Exercise objective: Copy every line from the data below in which the string "polyfill" can be found.

The data:
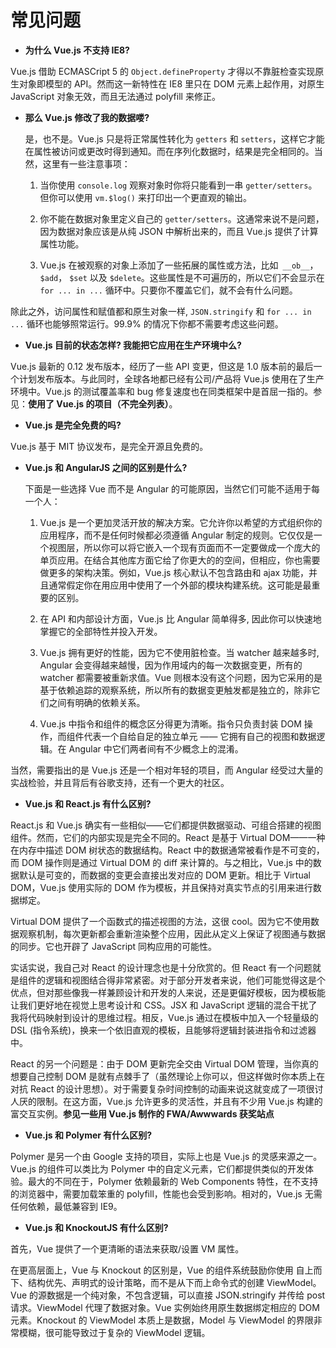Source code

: # 常见问题

- **为什么 Vue.js 不支持 IE8?**

Vue.js 借助 ECMASCript 5 的 `Object.defineProperty` 才得以不靠脏检查实现原生对象即模型的 API。然而这一新特性在 IE8 里只在 DOM 元素上起作用，对原生 JavaScript 对象无效，而且无法通过 polyfill 来修正。

- **那么 Vue.js 修改了我的数据喽?**

	是，也不是。Vue.js 只是将正常属性转化为 `getters` 和 `setters`，这样它才能在属性被访问或更改时得到通知。而在序列化数据时，结果是完全相同的。当然，这里有一些注意事项：

	1. 当你使用 `console.log` 观察对象时你将只能看到一串 `getter/setters`。 但你可以使用 `vm.$log()` 来打印出一个更直观的输出。

	2. 你不能在数据对象里定义自己的 `getter/setters`。这通常来说不是问题，因为数据对象应该是从纯 JSON 中解析出来的，而且 Vue.js 提供了计算属性功能。

	3. Vue.js 在被观察的对象上添加了一些拓展的属性或方法，比如` __ob__`， `$add`， `$set` 以及 `$delete`。这些属性是不可遍历的，所以它们不会显示在 `for ... in ...` 循环中。只要你不覆盖它们，就不会有什么问题。

除此之外，访问属性和赋值都和原生对象一样, `JSON.stringify` 和 `for ... in ...` 循环也能够照常运行。99.9% 的情况下你都不需要考虑这些问题。

- **Vue.js 目前的状态怎样? 我能把它应用在生产环境中么?**

Vue.js 最新的 0.12 发布版本，经历了一些 API 变更，但这是 1.0 版本前的最后一个计划发布版本。与此同时，全球各地都已经有公司/产品将 Vue.js 使用在了生产环境中。Vue.js 的测试覆盖率和 bug 修复速度也在同类框架中是首屈一指的。参见：**使用了 Vue.js 的项目（不完全列表）**。

- **Vue.js 是完全免费的吗?**

Vue.js 基于 MIT 协议发布，是完全开源且免费的。

- **Vue.js 和 AngularJS 之间的区别是什么?**

	下面是一些选择 Vue 而不是 Angular 的可能原因，当然它们可能不适用于每一个人：

	1. Vue.js 是一个更加灵活开放的解决方案。它允许你以希望的方式组织你的应用程序，而不是任何时候都必须遵循 Angular 制定的规则。它仅仅是一个视图层，所以你可以将它嵌入一个现有页面而不一定要做成一个庞大的单页应用。在结合其他库方面它给了你更大的的空间，但相应，你也需要做更多的架构决策。例如，Vue.js 核心默认不包含路由和 ajax 功能，并且通常假定你在用应用中使用了一个外部的模块构建系统。这可能是最重要的区别。

	2. 在 API 和内部设计方面，Vue.js 比 Angular 简单得多, 因此你可以快速地掌握它的全部特性并投入开发。

	3. Vue.js 拥有更好的性能，因为它不使用脏检查。当 watcher 越来越多时, Angular 会变得越来越慢，因为作用域内的每一次数据变更，所有的 watcher 都需要被重新求值。Vue 则根本没有这个问题，因为它采用的是基于依赖追踪的观察系统，所以所有的数据变更触发都是独立的，除非它们之间有明确的依赖关系。

	4. Vue.js 中指令和组件的概念区分得更为清晰。指令只负责封装 DOM 操作，而组件代表一个自给自足的独立单元 —— 它拥有自己的视图和数据逻辑。在 Angular 中它们两者间有不少概念上的混淆。

当然，需要指出的是 Vue.js 还是一个相对年轻的项目，而 Angular 经受过大量的实战检验，并且背后有谷歌支持，还有一个更大的社区。

- **Vue.js 和 React.js 有什么区别?**

React.js 和 Vue.js 确实有一些相似——它们都提供数据驱动、可组合搭建的视图组件。然而，它们的内部实现是完全不同的。React 是基于 Virtual DOM——一种在内存中描述 DOM 树状态的数据结构。React 中的数据通常被看作是不可变的，而 DOM 操作则是通过 Virtual DOM 的 diff 来计算的。与之相比，Vue.js 中的数据默认是可变的，而数据的变更会直接出发对应的 DOM 更新。相比于 Virtual DOM，Vue.js 使用实际的 DOM 作为模板，并且保持对真实节点的引用来进行数据绑定。

Virtual DOM 提供了一个函数式的描述视图的方法，这很 cool。因为它不使用数据观察机制，每次更新都会重新渲染整个应用，因此从定义上保证了视图通与数据的同步。它也开辟了 JavaScript 同构应用的可能性。

实话实说，我自己对 React 的设计理念也是十分欣赏的。但 React 有一个问题就是组件的逻辑和视图结合得非常紧密。对于部分开发者来说，他们可能觉得这是个优点，但对那些像我一样兼顾设计和开发的人来说，还是更偏好模板，因为模板能让我们更好地在视觉上思考设计和 CSS。JSX 和 JavaScript 逻辑的混合干扰了我将代码映射到设计的思维过程。相反，Vue.js 通过在模板中加入一个轻量级的 DSL (指令系统)，换来一个依旧直观的模板，且能够将逻辑封装进指令和过滤器中。

React 的另一个问题是：由于 DOM 更新完全交由 Virtual DOM 管理，当你真的想要自己控制 DOM 是就有点棘手了（虽然理论上你可以，但这样做时你本质上在对抗 React 的设计思想）。对于需要复杂时间控制的动画来说这就变成了一项很讨人厌的限制。在这方面，Vue.js 允许更多的灵活性，并且有不少用 Vue.js 构建的富交互实例。**参见一些用 Vue.js 制作的 FWA/Awwwards 获奖站点**

- **Vue.js 和 Polymer 有什么区别?**

Polymer 是另一个由 Google 支持的项目，实际上也是 Vue.js 的灵感来源之一。Vue.js 的组件可以类比为 Polymer 中的自定义元素，它们都提供类似的开发体验。最大的不同在于，Polymer 依赖最新的 Web Components 特性，在不支持的浏览器中，需要加载笨重的 polyfill，性能也会受到影响。相对的，Vue.js 无需任何依赖，最低兼容到 IE9。

- **Vue.js 和 KnockoutJS 有什么区别?**

首先，Vue 提供了一个更清晰的语法来获取/设置 VM 属性。

在更高层面上，Vue 与 Knockout 的区别是，Vue 的组件系统鼓励你使用 自上而下、结构优先、声明式的设计策略，而不是从下而上命令式的创建 ViewModel。Vue 的源数据是一个纯对象，不包含逻辑，可以直接 JSON.stringify 并传给 post 请求。ViewModel 代理了数据对象。Vue 实例始终用原生数据绑定相应的 DOM 元素。Knockout 的 ViewModel 本质上是数据，Model 与 ViewModel 的界限非常模糊，很可能导致过于复杂的 ViewModel 逻辑。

Output for this task:
Vue.js 借助 ECMASCript 5 的 `Object.defineProperty` 才得以不靠脏检查实现原生对象即模型的 API。然而这一新特性在 IE8 里只在 DOM 元素上起作用，对原生 JavaScript 对象无效，而且无法通过 polyfill 来修正。
Polymer 是另一个由 Google 支持的项目，实际上也是 Vue.js 的灵感来源之一。Vue.js 的组件可以类比为 Polymer 中的自定义元素，它们都提供类似的开发体验。最大的不同在于，Polymer 依赖最新的 Web Components 特性，在不支持的浏览器中，需要加载笨重的 polyfill，性能也会受到影响。相对的，Vue.js 无需任何依赖，最低兼容到 IE9。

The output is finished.